Warning: When you defines a pattern you have to use it like in the example:

   pattern: variable definition
       command

And your command DOES NOT CONTAIN ANY %

Now you are able to do execise 3

Implicit (or internal) Rules

Here is the most important part to understand in this seesion about makefiles philosophy.

Implicit rules tell make how to use customary techniques so that you do not have to specify them in detail when you want to use them. For example, C compilation typically takes a `.c' file and makes a `.o' file. So make applies the implicit rule for C compilation when it sees this combination of file name endings.

Here are 2 part from the GNU/make documentation wich greatly concerns us:

• Compiling C programs:

`n.o' is made automatically from `n.c' with a command of the form `$(CC) -c $(CPPFLAGS) $(CFLAGS)'.

• Linking a single object file:

n' is made automatically from `n.o' by running the linker (usually called ld) via the C compiler. The precise command used is `$(CC) $(LDFLAGS) n.o $(LOADLIBES) $(LDLIBS)'. This rule does the right thing for a simple program with only one source file.

It will also do the right thing if there are multiple object files (presumably coming from various other source files), one of which has a name matching that of the executable file.

Enought documentation, let's take an example (and I advise you to read again the doc after the example which should be much clearer):

    OBJ= toto.o lala.o
 
    main: $(OBJ)
 
    clean:
	rm -rf *.o main

Here the main rule depends on toto.o and lala.o so it apply the Compiling C programs rule for toto.o and lala.o.
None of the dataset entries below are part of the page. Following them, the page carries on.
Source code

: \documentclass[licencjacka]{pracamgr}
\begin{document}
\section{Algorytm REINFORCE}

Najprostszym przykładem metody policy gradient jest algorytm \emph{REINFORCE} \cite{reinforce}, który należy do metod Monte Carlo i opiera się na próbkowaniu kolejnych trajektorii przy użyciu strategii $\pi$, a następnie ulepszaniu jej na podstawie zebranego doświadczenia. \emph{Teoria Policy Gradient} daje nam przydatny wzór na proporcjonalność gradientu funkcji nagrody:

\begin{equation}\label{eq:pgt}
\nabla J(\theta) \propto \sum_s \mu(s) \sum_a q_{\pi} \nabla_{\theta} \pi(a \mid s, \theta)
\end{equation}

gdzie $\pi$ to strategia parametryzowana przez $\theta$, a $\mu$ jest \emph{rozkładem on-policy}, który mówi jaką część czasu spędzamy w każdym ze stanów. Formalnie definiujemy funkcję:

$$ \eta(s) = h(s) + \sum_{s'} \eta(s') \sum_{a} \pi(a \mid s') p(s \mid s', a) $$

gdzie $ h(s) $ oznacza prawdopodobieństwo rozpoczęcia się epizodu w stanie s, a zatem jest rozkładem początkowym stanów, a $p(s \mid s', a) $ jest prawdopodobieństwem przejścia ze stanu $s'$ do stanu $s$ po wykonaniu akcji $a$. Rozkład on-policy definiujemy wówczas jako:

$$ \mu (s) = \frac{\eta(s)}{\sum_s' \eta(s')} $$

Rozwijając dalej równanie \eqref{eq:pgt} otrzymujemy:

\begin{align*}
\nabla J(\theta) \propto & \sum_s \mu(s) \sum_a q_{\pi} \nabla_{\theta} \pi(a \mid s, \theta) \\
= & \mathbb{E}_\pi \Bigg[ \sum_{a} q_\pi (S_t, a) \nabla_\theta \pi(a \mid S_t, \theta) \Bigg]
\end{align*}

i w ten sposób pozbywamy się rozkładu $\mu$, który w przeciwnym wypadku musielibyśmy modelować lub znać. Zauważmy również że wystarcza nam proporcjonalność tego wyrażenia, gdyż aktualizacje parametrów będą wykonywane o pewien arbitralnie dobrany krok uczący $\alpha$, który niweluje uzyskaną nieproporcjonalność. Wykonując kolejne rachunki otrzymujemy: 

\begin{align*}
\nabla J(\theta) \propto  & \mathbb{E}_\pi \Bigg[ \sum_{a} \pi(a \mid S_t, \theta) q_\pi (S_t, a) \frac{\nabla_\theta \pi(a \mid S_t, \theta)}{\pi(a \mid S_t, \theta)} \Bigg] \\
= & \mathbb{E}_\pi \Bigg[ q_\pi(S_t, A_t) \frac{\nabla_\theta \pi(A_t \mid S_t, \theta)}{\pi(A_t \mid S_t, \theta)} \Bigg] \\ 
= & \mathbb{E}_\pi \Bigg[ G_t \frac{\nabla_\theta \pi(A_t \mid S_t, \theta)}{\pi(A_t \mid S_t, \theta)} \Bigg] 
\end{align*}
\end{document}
Thus it creates lala.o and toto.o from respectivly from their '.c' files. Then the main rule will try to create the target with the Linking rule and then compile main.c with all the object files precedently generated

Note: In the doc you can see variables used by implicit rules. This mean if you want to change the C compiler you just have to change the variable CC in the top of your Makefile.

--> the doc page ;)

You can now go to exo4

Functions

Functions allow you to do text processing in the makefile (and sometimes more). It can be very usefull for example if you want to substitute a part of a string you can call the subst function like this:

  $(subst from,to,text)

In real life it becomes:

    $(subst ee,EE,feet on the street) #substitutes the string ‘fEEt on the strEEt’.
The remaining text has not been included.